> INSTRUCTIONS TO FOLLOW
With the pictures removed, please write out every line below exactly as given.
[DATASET CONTENT Boundary: Start]
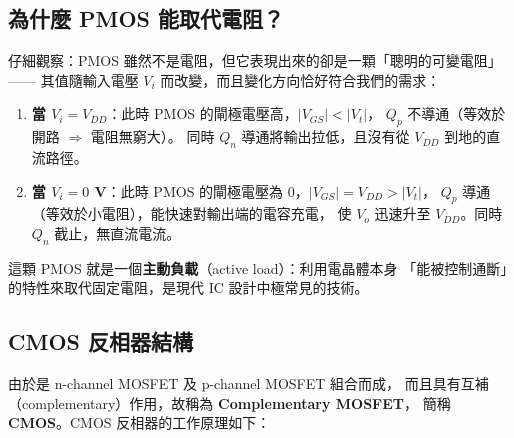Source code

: \documentclass[12pt]{article}
\begin{document}
\subsection*{為什麼 PMOS 能取代電阻？}

仔細觀察：PMOS 雖然不是電阻，但它表現出來的卻是一顆「聰明的可變電阻」——
其值隨輸入電壓 $V_i$ 而改變，而且變化方向恰好符合我們的需求：

\begin{enumerate}[leftmargin=2.2em,itemsep=2pt]
  \item \textbf{當 $V_i = V_{DD}$}：此時 PMOS 的閘極電壓高，$|V_{GS}| < |V_t|$，
    $Q_p$ 不導通（等效於開路 $\Rightarrow$ 電阻無窮大）。
    同時 $Q_n$ 導通將輸出拉低，且沒有從 $V_{DD}$ 到地的直流路徑。
  \item \textbf{當 $V_i = 0$ V}：此時 PMOS 的閘極電壓為 0，$|V_{GS}| = V_{DD} > |V_t|$，
    $Q_p$ 導通（等效於小電阻），能快速對輸出端的電容充電，
    使 $V_o$ 迅速升至 $V_{DD}$。同時 $Q_n$ 截止，無直流電流。
\end{enumerate}

這顆 PMOS 就是一個\textbf{主動負載}（active load）：利用電晶體本身
「能被控制通斷」的特性來取代固定電阻，是現代 IC 設計中極常見的技術。

\subsection*{CMOS 反相器結構}


由於是 n-channel MOSFET 及 p-channel MOSFET 組合而成，
而且具有互補（complementary）作用，故稱為 \textbf{Complementary MOSFET}，
簡稱 \textbf{CMOS}。CMOS 反相器的工作原理如下：
\end{document}
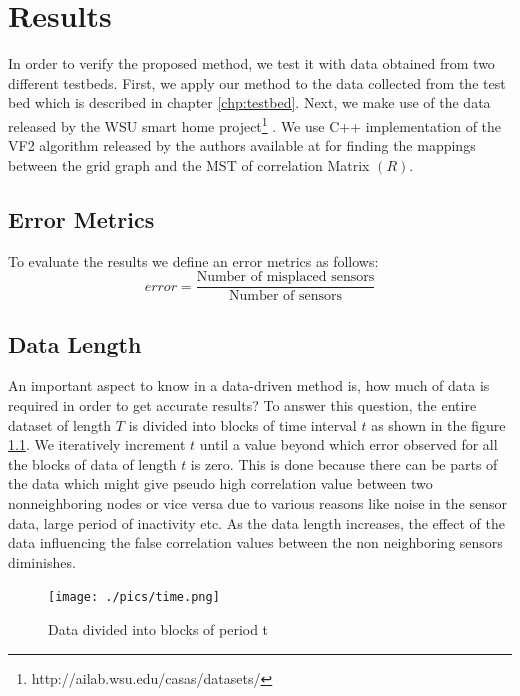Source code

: \chapter{Results}
\label{chp:res}
In order to verify the proposed method, we test it with data obtained from two different testbeds. First, we apply our method to the data collected from the test bed which is described in chapter \ref{chp:testbed}. Next, we make use of the data released by the WSU smart home project\footnote{http://ailab.wsu.edu/casas/datasets/} \cite{cook2009assessing}. We use C++ implementation of the VF2 algorithm released by the authors available at \cite{vfLib} for finding the mappings between the grid graph and the MST of correlation Matrix $(R)$.
\section{Error Metrics }
To evaluate the results we define an error metrics as follows:\\
\begin{equation}
error=\frac{\text{Number of misplaced sensors}}{\text{Number of sensors}}
\end{equation}
\section{Data Length}
\label{sec:dataLength}
An important aspect to know in a data-driven method is, how much of data is required in order to get accurate results? To answer this question, the entire dataset of length $T$ is divided into blocks of time interval $t$ as shown in the figure \ref{fig:time}. We iteratively increment $t$ until a value beyond which error observed for all the blocks of data of length $t$ is zero. 
This is done because there can be parts of the data which might give pseudo high correlation value between two nonneighboring nodes or vice versa due to various reasons like noise in the sensor data, large period of inactivity etc. As the data length increases, the effect of the data influencing the false correlation values between the non neighboring sensors diminishes.

\begin{figure}[!ht]
\texttt{[image: ./pics/time.png]}
\caption{Data divided into blocks of period t}
\label{fig:time}
\end{figure}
[DATASET CONTENT Boundary: End]
> COMPLETED TASK
Source code

: \documentclass[12pt]{article}
\begin{document}
\subsection*{為什麼 PMOS 能取代電阻？}

仔細觀察：PMOS 雖然不是電阻，但它表現出來的卻是一顆「聰明的可變電阻」——
其值隨輸入電壓 $V_i$ 而改變，而且變化方向恰好符合我們的需求：

\begin{enumerate}[leftmargin=2.2em,itemsep=2pt]
  \item \textbf{當 $V_i = V_{DD}$}：此時 PMOS 的閘極電壓高，$|V_{GS}| < |V_t|$，
    $Q_p$ 不導通（等效於開路 $\Rightarrow$ 電阻無窮大）。
    同時 $Q_n$ 導通將輸出拉低，且沒有從 $V_{DD}$ 到地的直流路徑。
  \item \textbf{當 $V_i = 0$ V}：此時 PMOS 的閘極電壓為 0，$|V_{GS}| = V_{DD} > |V_t|$，
    $Q_p$ 導通（等效於小電阻），能快速對輸出端的電容充電，
    使 $V_o$ 迅速升至 $V_{DD}$。同時 $Q_n$ 截止，無直流電流。
\end{enumerate}

這顆 PMOS 就是一個\textbf{主動負載}（active load）：利用電晶體本身
「能被控制通斷」的特性來取代固定電阻，是現代 IC 設計中極常見的技術。

\subsection*{CMOS 反相器結構}


由於是 n-channel MOSFET 及 p-channel MOSFET 組合而成，
而且具有互補（complementary）作用，故稱為 \textbf{Complementary MOSFET}，
簡稱 \textbf{CMOS}。CMOS 反相器的工作原理如下：
\end{document}
Source code

: \chapter{Results}
\label{chp:res}
In order to verify the proposed method, we test it with data obtained from two different testbeds. First, we apply our method to the data collected from the test bed which is described in chapter \ref{chp:testbed}. Next, we make use of the data released by the WSU smart home project\footnote{http://ailab.wsu.edu/casas/datasets/} \cite{cook2009assessing}. We use C++ implementation of the VF2 algorithm released by the authors available at \cite{vfLib} for finding the mappings between the grid graph and the MST of correlation Matrix $(R)$.
\section{Error Metrics }
To evaluate the results we define an error metrics as follows:\\
\begin{equation}
error=\frac{\text{Number of misplaced sensors}}{\text{Number of sensors}}
\end{equation}
\section{Data Length}
\label{sec:dataLength}
An important aspect to know in a data-driven method is, how much of data is required in order to get accurate results? To answer this question, the entire dataset of length $T$ is divided into blocks of time interval $t$ as shown in the figure \ref{fig:time}. We iteratively increment $t$ until a value beyond which error observed for all the blocks of data of length $t$ is zero. 
This is done because there can be parts of the data which might give pseudo high correlation value between two nonneighboring nodes or vice versa due to various reasons like noise in the sensor data, large period of inactivity etc. As the data length increases, the effect of the data influencing the false correlation values between the non neighboring sensors diminishes.

\begin{figure}[!ht]
\texttt{[image: ./pics/time.png]}
\caption{Data divided into blocks of period t}
\label{fig:time}
\end{figure}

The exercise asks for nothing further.